You can see this if you take a brief look at the overall history of front-end Web development. At each stage, the need for maintenance has driven a continual quest for methods to manage the complexity. The first attempt was simpler APIs through libraries like jQuery. Then frameworks came on the scene as a way to organize code into whole applications while still being modular and separating out various concerns. Automated testing quickly became a hot topic at this point. Then, increasingly fully featured frameworks appeared to help developers build bigger and bigger apps. All the while, everyone tried new methods to deal with constantly-expanding code bases.

Another reason we’re seeing these influences now is that the high demand in front-end Web development continues to attract developers from other areas. These developers are bringing with them ideas that worked for them in other environments, and existing developers are looking to other areas for ideas that can help improve code built for the browser.
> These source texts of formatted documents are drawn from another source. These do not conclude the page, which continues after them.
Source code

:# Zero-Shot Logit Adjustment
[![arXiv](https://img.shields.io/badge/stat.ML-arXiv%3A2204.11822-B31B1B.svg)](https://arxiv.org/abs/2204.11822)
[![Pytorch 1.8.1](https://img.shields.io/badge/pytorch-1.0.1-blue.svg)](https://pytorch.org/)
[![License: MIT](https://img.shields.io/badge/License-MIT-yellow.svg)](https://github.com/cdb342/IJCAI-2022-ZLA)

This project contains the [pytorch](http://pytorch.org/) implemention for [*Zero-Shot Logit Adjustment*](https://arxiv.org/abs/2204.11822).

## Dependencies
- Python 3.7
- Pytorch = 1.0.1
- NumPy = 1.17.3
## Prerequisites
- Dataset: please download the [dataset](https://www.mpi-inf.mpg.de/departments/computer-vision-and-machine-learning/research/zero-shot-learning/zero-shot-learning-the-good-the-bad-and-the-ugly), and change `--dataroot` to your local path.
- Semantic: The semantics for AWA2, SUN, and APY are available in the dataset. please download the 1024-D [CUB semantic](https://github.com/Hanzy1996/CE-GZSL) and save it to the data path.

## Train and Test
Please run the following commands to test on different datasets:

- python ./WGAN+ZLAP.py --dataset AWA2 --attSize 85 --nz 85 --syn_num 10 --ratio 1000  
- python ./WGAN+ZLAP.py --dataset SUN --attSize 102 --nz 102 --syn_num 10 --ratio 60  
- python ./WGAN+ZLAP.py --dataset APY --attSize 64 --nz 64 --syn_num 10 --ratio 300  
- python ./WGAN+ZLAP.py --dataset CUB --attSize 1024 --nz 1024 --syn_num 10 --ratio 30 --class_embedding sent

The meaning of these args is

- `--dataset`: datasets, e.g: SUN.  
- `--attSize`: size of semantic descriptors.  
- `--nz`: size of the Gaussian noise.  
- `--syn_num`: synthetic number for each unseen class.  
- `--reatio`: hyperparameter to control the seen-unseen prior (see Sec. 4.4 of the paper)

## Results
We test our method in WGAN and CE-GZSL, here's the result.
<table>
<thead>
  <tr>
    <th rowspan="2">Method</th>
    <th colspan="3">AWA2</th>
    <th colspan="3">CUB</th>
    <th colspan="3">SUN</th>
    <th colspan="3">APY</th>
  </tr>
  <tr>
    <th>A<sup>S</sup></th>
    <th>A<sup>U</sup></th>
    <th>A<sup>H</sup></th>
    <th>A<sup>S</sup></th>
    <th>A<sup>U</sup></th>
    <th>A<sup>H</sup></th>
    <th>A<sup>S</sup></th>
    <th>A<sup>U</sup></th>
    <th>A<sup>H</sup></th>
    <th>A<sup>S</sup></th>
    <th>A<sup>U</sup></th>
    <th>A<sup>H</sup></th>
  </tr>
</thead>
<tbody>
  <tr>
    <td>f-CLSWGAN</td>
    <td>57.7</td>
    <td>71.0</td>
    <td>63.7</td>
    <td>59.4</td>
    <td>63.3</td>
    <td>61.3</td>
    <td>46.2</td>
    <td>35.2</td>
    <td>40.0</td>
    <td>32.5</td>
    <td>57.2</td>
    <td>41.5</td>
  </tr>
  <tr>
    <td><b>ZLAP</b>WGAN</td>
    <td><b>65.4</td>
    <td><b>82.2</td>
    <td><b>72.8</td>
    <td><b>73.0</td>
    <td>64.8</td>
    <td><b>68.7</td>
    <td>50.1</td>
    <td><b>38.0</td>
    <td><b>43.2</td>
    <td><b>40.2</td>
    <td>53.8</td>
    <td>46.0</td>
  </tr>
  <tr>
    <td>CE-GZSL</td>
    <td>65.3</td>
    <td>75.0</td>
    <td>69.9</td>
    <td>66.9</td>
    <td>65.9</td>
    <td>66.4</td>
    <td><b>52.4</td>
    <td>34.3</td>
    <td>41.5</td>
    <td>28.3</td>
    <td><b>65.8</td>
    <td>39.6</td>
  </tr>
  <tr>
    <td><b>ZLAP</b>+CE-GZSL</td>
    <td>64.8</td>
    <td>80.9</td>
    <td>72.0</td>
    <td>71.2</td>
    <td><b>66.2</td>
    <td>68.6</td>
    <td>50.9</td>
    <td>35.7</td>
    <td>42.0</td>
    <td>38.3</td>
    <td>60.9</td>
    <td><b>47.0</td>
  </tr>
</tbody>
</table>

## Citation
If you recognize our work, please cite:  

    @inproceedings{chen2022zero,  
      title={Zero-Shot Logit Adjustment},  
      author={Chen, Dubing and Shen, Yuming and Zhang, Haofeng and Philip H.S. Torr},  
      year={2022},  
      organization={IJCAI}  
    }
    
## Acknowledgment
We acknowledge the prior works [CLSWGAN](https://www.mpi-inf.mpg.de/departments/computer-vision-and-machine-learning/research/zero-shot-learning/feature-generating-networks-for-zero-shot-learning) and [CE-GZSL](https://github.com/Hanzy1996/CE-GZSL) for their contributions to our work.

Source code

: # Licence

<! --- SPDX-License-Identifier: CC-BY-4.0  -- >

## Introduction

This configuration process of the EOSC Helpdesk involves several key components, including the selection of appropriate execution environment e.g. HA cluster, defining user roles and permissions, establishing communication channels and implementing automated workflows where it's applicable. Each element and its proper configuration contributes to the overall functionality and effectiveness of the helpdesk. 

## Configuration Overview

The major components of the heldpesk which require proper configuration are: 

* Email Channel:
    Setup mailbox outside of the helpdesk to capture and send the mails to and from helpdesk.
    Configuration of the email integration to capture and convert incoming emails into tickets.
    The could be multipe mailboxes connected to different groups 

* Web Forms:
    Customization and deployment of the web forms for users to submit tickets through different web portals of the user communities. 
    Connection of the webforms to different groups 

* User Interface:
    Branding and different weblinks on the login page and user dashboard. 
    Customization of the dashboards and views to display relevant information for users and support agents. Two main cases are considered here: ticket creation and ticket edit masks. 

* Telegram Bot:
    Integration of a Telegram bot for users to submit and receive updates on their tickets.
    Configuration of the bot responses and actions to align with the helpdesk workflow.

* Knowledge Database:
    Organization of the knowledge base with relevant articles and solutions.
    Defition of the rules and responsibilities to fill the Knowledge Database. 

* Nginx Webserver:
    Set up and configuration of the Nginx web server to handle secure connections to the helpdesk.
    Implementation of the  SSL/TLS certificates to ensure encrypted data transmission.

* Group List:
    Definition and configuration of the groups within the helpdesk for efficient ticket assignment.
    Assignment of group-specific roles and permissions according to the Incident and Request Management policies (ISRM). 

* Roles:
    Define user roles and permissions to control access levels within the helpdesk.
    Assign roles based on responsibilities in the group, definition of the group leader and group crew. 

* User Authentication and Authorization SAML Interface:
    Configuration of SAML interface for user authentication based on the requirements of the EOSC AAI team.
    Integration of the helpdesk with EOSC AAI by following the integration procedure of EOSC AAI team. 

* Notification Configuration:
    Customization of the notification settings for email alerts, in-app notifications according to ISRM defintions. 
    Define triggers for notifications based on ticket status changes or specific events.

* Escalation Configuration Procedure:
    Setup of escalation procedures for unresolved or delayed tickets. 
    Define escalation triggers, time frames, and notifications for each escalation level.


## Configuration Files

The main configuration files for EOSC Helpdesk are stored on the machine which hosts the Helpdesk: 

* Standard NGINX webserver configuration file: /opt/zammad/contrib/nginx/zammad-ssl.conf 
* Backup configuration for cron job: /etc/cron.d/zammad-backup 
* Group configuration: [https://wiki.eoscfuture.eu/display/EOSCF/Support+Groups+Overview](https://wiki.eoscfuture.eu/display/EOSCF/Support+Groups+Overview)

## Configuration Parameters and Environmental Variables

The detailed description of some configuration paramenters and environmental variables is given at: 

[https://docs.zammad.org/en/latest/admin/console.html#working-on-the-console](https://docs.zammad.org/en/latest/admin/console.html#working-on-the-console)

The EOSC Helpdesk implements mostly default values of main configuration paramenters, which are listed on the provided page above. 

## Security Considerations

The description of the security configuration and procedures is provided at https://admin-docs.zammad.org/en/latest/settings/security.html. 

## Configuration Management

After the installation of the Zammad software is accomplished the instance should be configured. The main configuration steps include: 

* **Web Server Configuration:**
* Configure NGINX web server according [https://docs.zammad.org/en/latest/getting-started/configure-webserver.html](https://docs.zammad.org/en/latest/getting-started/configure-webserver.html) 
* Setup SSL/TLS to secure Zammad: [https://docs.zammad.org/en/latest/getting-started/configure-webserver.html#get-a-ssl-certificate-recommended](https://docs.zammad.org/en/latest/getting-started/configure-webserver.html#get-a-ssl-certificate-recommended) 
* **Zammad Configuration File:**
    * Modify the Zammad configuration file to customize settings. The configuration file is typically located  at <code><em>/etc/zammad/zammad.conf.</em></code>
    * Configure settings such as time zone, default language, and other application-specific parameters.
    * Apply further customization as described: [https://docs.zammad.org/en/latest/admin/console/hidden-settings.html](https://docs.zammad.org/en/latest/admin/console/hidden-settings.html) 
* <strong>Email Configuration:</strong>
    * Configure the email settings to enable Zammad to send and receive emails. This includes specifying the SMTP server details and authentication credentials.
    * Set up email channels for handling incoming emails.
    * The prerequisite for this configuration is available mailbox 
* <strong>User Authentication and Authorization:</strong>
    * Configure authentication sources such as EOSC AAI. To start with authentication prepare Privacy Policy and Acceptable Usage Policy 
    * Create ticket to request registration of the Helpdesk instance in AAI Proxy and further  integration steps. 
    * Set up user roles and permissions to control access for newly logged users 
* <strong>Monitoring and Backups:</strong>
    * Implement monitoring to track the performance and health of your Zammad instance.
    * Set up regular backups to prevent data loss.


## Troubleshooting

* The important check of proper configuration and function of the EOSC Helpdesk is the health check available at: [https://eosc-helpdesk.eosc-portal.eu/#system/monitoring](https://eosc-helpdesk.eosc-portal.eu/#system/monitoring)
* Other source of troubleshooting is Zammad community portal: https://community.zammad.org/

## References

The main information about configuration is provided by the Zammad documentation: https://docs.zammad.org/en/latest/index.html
Changes are popping up all over. Both React and Angular 2 support using observable and immutable data. Both of them use one-way state transitions internally, and React even goes so far as to codify it for developers to follow with libraries such as Flux and the more recent Redux. Redux was directly inspired by Elm. Angular 2 supports using Redux or something similar, although they don’t directly encourage it at this point. Both of them, meanwhile, encourage developers to use static typing with both Flow for React, and TypeScript in the Angular world.

What’s Next

It’s difficult to predict the future in any reasonable way, but there are a few places that you might see these ideas in action.

As FRP becomes mainstream, that could open up the door to widespread adoption of FRP languages like Elm. Combined with the features of Web Assembly, which makes JavaScript a more viable compile target, FRP languages such as Elm or Haskell—or new ones we haven’t seen yet—could possibly make their way into popular Web development.

Another thing we’ll likely see is a near-standardization on architectures using Flux-like one-way data state transitions. The React world seems to be standardizing on Redux, a simpler implementation than Flux, and adaptations of Redux for other frameworks are starting to appear.